The European Union has been discussing digital sovereignty for over a decade, but the facts do not match the rhetoric. Administrations, companies, and citizens heavily depend on the same familiar American companies: Microsoft, Google, and Amazon, with the dominance of Apple in desktops and mobile devices added to the mix. The current picture is clear: Windows remains omnipresent, Microsoft Office dominates office productivity, email is centered around Gmail and Exchange Online, and the European public cloud depends, in over 70%, on AWS, Microsoft Azure, and Google Cloud.
In other words: Europe neither controls its software, its productivity platforms, nor the infrastructure that stores and processes its most sensitive data.
The Illusion of “Cloud First”
European governments’ digitization plans have embraced the public cloud as if it were synonymous with modernization. But that cloud has owners: Amazon, Microsoft, and Google.
Projects like Gaia-X, created to ensure data sovereignty in Europe, have lost momentum due to a lack of political ambition and pressure from lobbies. The result is that most ministries, universities, and European businesses end up storing data on clouds subject to the Cloud Act in the US, which allows the U.S. government to demand access to European citizens’ information.
The message is clear: data sovereignty does not exist while we depend on foreign infrastructures.
Windows and Office: a cultural monopoly
It’s not just about software: Microsoft Office has become a cultural standard.
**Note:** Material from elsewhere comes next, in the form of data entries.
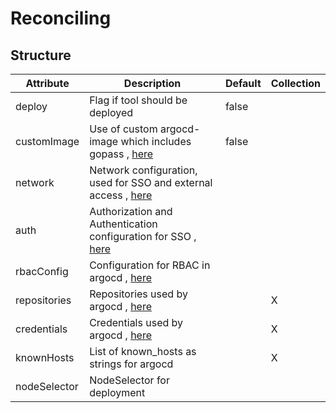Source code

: # Reconciling 
 

## Structure 
 

| Attribute    | Description                                                                          | Default | Collection  |
| ------------ | ------------------------------------------------------------------------------------ | ------- | ----------  |
| deploy       | Flag if tool should be deployed                                                      |  false  |             |
| customImage  | Use of custom argocd-image which includes gopass , [here](CustomImage.md)            |  false  |             |
| network      | Network configuration, used for SSO and external access , [here](network/Network.md) |         |             |
| auth         | Authorization and Authentication configuration for SSO , [here](auth/Auth.md)        |         |             |
| rbacConfig   | Configuration for RBAC in argocd , [here](Rbac.md)                                   |         |             |
| repositories | Repositories used by argocd , [here](repository/Repository.md)                       |         | X           |
| credentials  | Credentials used by argocd , [here](repository/Repository.md)                        |         | X           |
| knownHosts   | List of known_hosts as strings for argocd                                            |         | X           |
| nodeSelector | NodeSelector for deployment                                                          |         |             |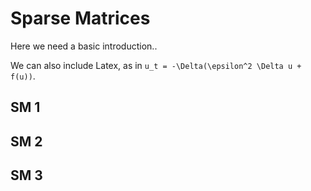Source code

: # Sparse Matrices

Here we need a basic introduction..

We can also include Latex, as in ``u_t = -\Delta(\epsilon^2 \Delta u + f(u))``.

## SM 1

## SM 2

## SM 3

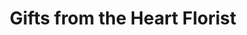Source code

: ---
title: "Gifts from the Heart Florist"
url: /west-babylon/gifts-from-the-heart-florist/
shop: Blumen
---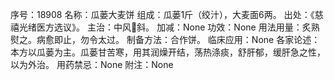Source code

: 序号：18908
名称：瓜蒌大麦饼
组成：瓜蒌1斤（绞汁），大麦面6两。
出处：《慈禧光绪医方选议》。
主治：中风斜。
加减：None
功效：None
用法用量：炙熟熨之。病愈即止，勿令太过。
制备方法：合作饼。
临床应用：None
各家论述：本方以瓜蒌为主。瓜蒌甘苦寒，用其润燥开结，荡热涤痰，舒肝郁，缓肝急之性，以为外治。
用药禁忌：None
附注：None
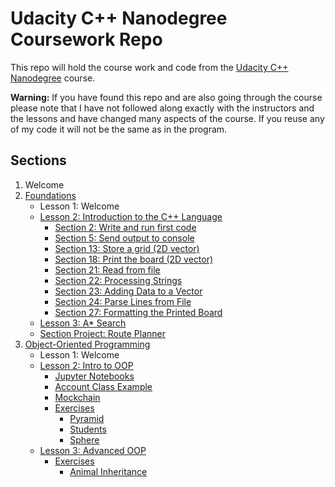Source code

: # Udacity C++ Nanodegree Coursework Repo

This repo will hold the course work and code from the [Udacity C++ Nanodegree](https://www.udacity.com/course/c-plus-plus-nanodegree--nd213) course. 

**Warning:** If you have found this repo and are also going through the course please note that I have not followed along exactly with the instructors and the lessons and have changed many aspects of the course. If you reuse any of my code it will not be the same as in the program.

## Sections

1. Welcome
2. [Foundations](https://github.com/MichaelDHarris/udacity-cpp-nano/tree/master/section-two-foundations)
    - Lesson 1: Welcome
    - [Lesson 2: Introduction to the C++ Language](https://github.com/MichaelDHarris/udacity-cpp-nano/tree/master/section-two-foundations/lesson-two-intro-to-cpp)
        - [Section 2: Write and run first code](https://github.com/MichaelDHarris/udacity-cpp-nano/tree/master/section-two-foundations/lesson-two-intro-to-cpp/2-write-and-run-first-code)
        - [Section 5: Send output to console](https://github.com/MichaelDHarris/udacity-cpp-nano/tree/master/section-two-foundations/lesson-two-intro-to-cpp/5-send-output-to-console)
        - [Section 13: Store a grid (2D vector)](https://github.com/MichaelDHarris/udacity-cpp-nano/tree/master/section-two-foundations/lesson-two-intro-to-cpp/13-store-a-grid)
        - [Section 18: Print the board (2D vector)](https://github.com/MichaelDHarris/udacity-cpp-nano/tree/master/section-two-foundations/lesson-two-intro-to-cpp/18-print-the-board)
        - [Section 21: Read from file](https://github.com/MichaelDHarris/udacity-cpp-nano/tree/master/section-two-foundations/lesson-two-intro-to-cpp/21-read-from-file)
        - [Section 22: Processing Strings](https://github.com/MichaelDHarris/udacity-cpp-nano/tree/master/section-two-foundations/lesson-two-intro-to-cpp/22-processing-strings)
        - [Section 23: Adding Data to a Vector](https://github.com/MichaelDHarris/udacity-cpp-nano/tree/master/section-two-foundations/lesson-two-intro-to-cpp/23-adding-data-to-a-vector)
        - [Section 24: Parse Lines from File](https://github.com/MichaelDHarris/udacity-cpp-nano/tree/master/section-two-foundations/lesson-two-intro-to-cpp/24-parse-lines-from-file)
        - [Section 27: Formatting the Printed Board](https://github.com/MichaelDHarris/udacity-cpp-nano/tree/master/section-two-foundations/lesson-two-intro-to-cpp/27-formatting-the-printed-board)
    - [Lesson 3: A* Search](https://github.com/MichaelDHarris/udacity-cpp-nano/tree/master/section-two-foundations/lesson-three-a-star-search)
    - [Section Project: Route Planner](https://github.com/mharrisb1/udacity-cpp-nano/tree/master/section-two-foundations/project-route-planner)
3. [Object-Oriented Programming](./section-three-oop)
    - Lesson 1: Welcome
    - [Lesson 2: Intro to OOP](./section-three-oop/lesson-two-intro-to-oop)
        - [Jupyter Notebooks](./section-three-oop/lesson-two-intro-to-oop/notebooks)
        - [Account Class Example](./section-three-oop/lesson-two-intro-to-oop/account-example)
        - [Mockchain](https://github.com/mharrisb1/mockchain)
        - [Exercises](./section-three-oop/lesson-two-intro-to-oop/exercises)
            - [Pyramid](./section-three-oop/lesson-two-intro-to-oop/exercises/pyramid)
            - [Students](./section-three-oop/lesson-two-intro-to-oop/exercises/pyramis)
            - [Sphere](./section-three-oop/lesson-two-intro-to-oop/exercises/sphere)
    - [Lesson 3: Advanced OOP](./section-three-oop/lesson-three-advanced-oop)
        - [Exercises](./section-three-oop/lesson-three-advanced-oop/exercises)
            - [Animal Inheritance](./section-three-oop/lesson-three-advanced-oop/exercises/animal)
Universities, schools, and public administrations impose it, educating entire generations of students on the use of a closed suite.
Meanwhile, LibreOffice, despite being a European project, receives little institutional support. Transitioning to open formats would be a strategic move of the highest order, but governments look the other way. The situation is similar with operating systems: Linux has been ready for desktop use for years, and projects like SUSE, openSUSE, or Debian could become pillars of technological sovereignty. But without a decisive commitment, Windows will continue reigning by inertia.
The Opportunity for SUSE, openSUSE, and Debian
Europe already has the ingredients to build its own ecosystem. SUSE, based in Germany, is one of the few enterprise-level players capable of competing with Red Hat (IBM) on servers. Surrounding it are openSUSE and derivatives like Aeon Desktop, offering solid desktop solutions.
But companies alone are not enough: independence also requires community projects like Debian, which do not rely on shareholders or corporate mergers. A smart strategy would combine the best of both worlds: European commercial solutions with business support and 100% free projects that ensure long-term independence.
Email: a collective capitulation
Email is another critical blind spot. 80% of European universities use Google Workspace or Microsoft Exchange, meaning much of academic and government communication is subject to foreign jurisdictions.
Free solutions like Postfix, Dovecot, or Roundcube have existed for decades and could be deployed on private clouds or European consortia. Yet, the convenience and marketing of “free” from Google or the bundled closed solutions from Microsoft have easily ceded ground with little resistance.
Sovereignty or Irrelevance
The core issue is not technical but political and cultural. Europe has internalized the idea that it is cheaper to import technology than to develop it. This dynamic, which once destroyed consumer electronics industries, is now playing out in cloud, office productivity, and operating systems.
While the U.S. protects Intel or General Motors and China defends Huawei and Lenovo, Europe lets its technological champions fall and allows its most sensitive data to reside in foreign infrastructures.
If the EU does not make a radical shift, it risks becoming a dependent market where strategic technology decisions are made in Seattle, Mountain View, or Beijing, not Brussels.
Conclusion: Time to Move from Rhetoric to Action
Europe is not short of alternatives. They are there: SUSE, openSUSE, Debian, LibreOffice, Nextcloud, Open-Xchange. What is missing is political will and strategic coordination.
The steps are clear:
- Switch to Linux in administrations and universities, focusing on SUSE and Debian as core solutions.
- Enforce open formats and institutionalize LibreOffice.
- Regain control of email and critical applications using free solutions and European clouds.
- Promote sovereign clouds instead of perpetuating the monopoly of AWS, Azure, and Google Cloud.
Europe’s future depends on more than just software change: it hinges on its ability to decide its digital destiny. Either it invests now in technological sovereignty or risks becoming a mere captive client in the giants’ war.